The Best Diet for Six-Pack Abs

If you’re frustrated and finally ready to reveal those six pack abs that are hiding underneath your layer of stubborn belly fat, then check out some of the tips I shared with callers in a recent abs and nutrition Q & A I did.

What is the best and easiest nutrition regimen to get six pack abs?

Okay, if you haven’t watched the Simple Nutrition DVDs yet, here’s the answer to that question…

Simply get AWAY from non-real food.

I talk a little bit in the Simple Nutrition videos about the book I read by Michael Pollan, called “Food Rules”. In it and in one of his other books as well, he has his seven word diet, which I truly believe in.

And that is to simply, “Eat food, not too much, mostly plants.”

It couldn’t be any simpler than that. So, try not to overload on animal products because they will add up the calories a little bit faster than plants. You want to avoid eating processed foods, and instead you want to eat real, one ingredient foods.

You really want to have one ingredient foods whenever possible…

…that means an apple, one ingredient. It means maybe having a blender drink where you’re only adding one ingredient foods ie. fruits, raw nuts, flax meal, spinach, nut butters (which is just the nuts), that type of stuff.

By minimizing the number of ingredients in the foods you eat, you’ll soon find you’re much more full and satisfied on fewer calories. So, it’s a high volume diet, a higher volume of food.

One research study I base my nutrition stuff off is from 2007.  In it they had two groups on low fat diets.  However, one of the groups consumed more fruits and vegetables.
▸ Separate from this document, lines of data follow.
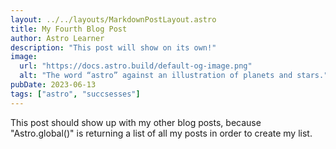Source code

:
 ```yaml
---
layout: ../../layouts/MarkdownPostLayout.astro
title: My Fourth Blog Post
author: Astro Learner
description: "This post will show on its own!"
image:
  url: "https://docs.astro.build/default-og-image.png"
  alt: "The word “astro” against an illustration of planets and stars."
pubDate: 2023-06-13
tags: ["astro", "succsesses"]
---
```


This post should show up with my other blog posts, because "Astro.global()" is returning a list of all my posts in order to create my list.
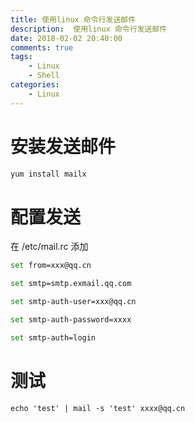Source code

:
 ```yaml
---
title: 使用linux 命令行发送邮件
description:  使用linux 命令行发送邮件
date: 2018-02-02 20:40:00
comments: true
tags: 
    - Linux
    - Shell  
categories:
    - Linux
---
```


# 安装发送邮件
```bash
yum install mailx
```

# 配置发送
在 /etc/mail.rc  添加
```bash
set from=xxx@qq.cn

set smtp=smtp.exmail.qq.com

set smtp-auth-user=xxx@qq.cn

set smtp-auth-password=xxxx

set smtp-auth=login

```

# 测试
```
echo 'test' | mail -s 'test' xxxx@qq.cn
```

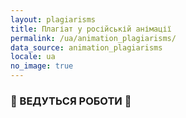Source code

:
 ```yaml
---
layout: plagiarisms
title: Плагіат у російській анімації
permalink: /ua/animation_plagiarisms/
data_source: animation_plagiarisms
locale: ua
no_image: true
---
```


### 🚧 ВЕДУТЬСЯ РОБОТИ 🚧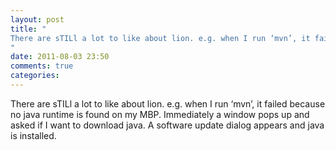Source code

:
 ```yaml
---
layout: post
title: "
There are sTILl a lot to like about lion. e.g. when I run ‘mvn’, it failed because no java runtime is found on my MBP. Immediately a window pops up and asked if I want to download java. A software update dialog appears and java is installed.
"
date: 2011-08-03 23:50
comments: true
categories: 
---
```


There are sTILl a lot to like about lion. e.g. when I run ‘mvn’, it failed because no java runtime is found on my MBP. Immediately a window pops up and asked if I want to download java. A software update dialog appears and java is installed.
Not surprisingly, the low fat fruits and vegetables group lost more weight, because they consumed a higher volume of food….
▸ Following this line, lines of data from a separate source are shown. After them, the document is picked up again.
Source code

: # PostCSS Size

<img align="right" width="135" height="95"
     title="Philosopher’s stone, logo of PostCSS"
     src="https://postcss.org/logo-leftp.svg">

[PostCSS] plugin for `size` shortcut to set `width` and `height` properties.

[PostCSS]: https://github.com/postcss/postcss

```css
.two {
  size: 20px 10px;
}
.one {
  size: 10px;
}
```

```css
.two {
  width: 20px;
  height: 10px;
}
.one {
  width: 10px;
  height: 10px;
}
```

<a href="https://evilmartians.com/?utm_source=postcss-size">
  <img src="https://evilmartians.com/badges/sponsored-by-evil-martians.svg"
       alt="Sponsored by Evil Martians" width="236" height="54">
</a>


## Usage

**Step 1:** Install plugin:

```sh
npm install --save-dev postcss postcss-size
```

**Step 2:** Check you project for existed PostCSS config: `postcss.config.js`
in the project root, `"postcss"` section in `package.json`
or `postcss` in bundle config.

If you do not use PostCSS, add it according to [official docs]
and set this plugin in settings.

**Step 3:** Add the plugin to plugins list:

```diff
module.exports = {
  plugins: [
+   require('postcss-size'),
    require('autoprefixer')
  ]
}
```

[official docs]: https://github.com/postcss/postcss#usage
…just imagine having a plate full of vegetables in front of you – that’s a high volume of food for low calories.  As a result, this test group didn’t consume too many calories at other meals.
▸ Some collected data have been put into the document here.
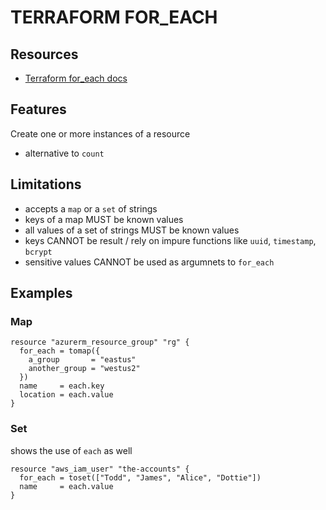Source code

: # TERRAFORM FOR_EACH

## Resources
- [Terraform for_each docs](https://developer.hashicorp.com/terraform/language/meta-arguments/for_each)

## Features
Create one or more instances of a resource
- alternative to `count`

## Limitations
- accepts a `map` or a `set` of strings
- keys of a map MUST be known values
- all values of a set of strings MUST be known values
- keys CANNOT be result / rely on impure functions like `uuid`, `timestamp`, `bcrypt`
- sensitive values CANNOT be used as argumnets to `for_each`

## Examples

### Map
```hcl
resource "azurerm_resource_group" "rg" {
  for_each = tomap({
    a_group       = "eastus"
    another_group = "westus2"
  })
  name     = each.key
  location = each.value
}
```

### Set
shows the use of `each` as well

```hcl
resource "aws_iam_user" "the-accounts" {
  for_each = toset(["Todd", "James", "Alice", "Dottie"])
  name     = each.value
}
```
So, it’s very important to eat real food, hopefully following the Simple Nutrition approach. Then use Dr. Mohr’s approach in which 90 percent of your carbohydrates come from fruits and vegetables and getting down to as low as 1,500 calories for weight loss.

But before you go to the 1,500 route, what I recommend is to find out how many calories you’re eating now. If you’re not losing weight improve the quality of your diet. Then if you still need to, decrease your calorie intake by 10 to 20 percent.

If you’re doing a 20 to 30 minute abs workout what’s the ideal pre and post training foods to take?

First of all, if you’ve read my stuff in the past then you should know there’s no need to be doing 20 to 30 minutes of abdominal training – there’s no such thing as an abs workout in my world.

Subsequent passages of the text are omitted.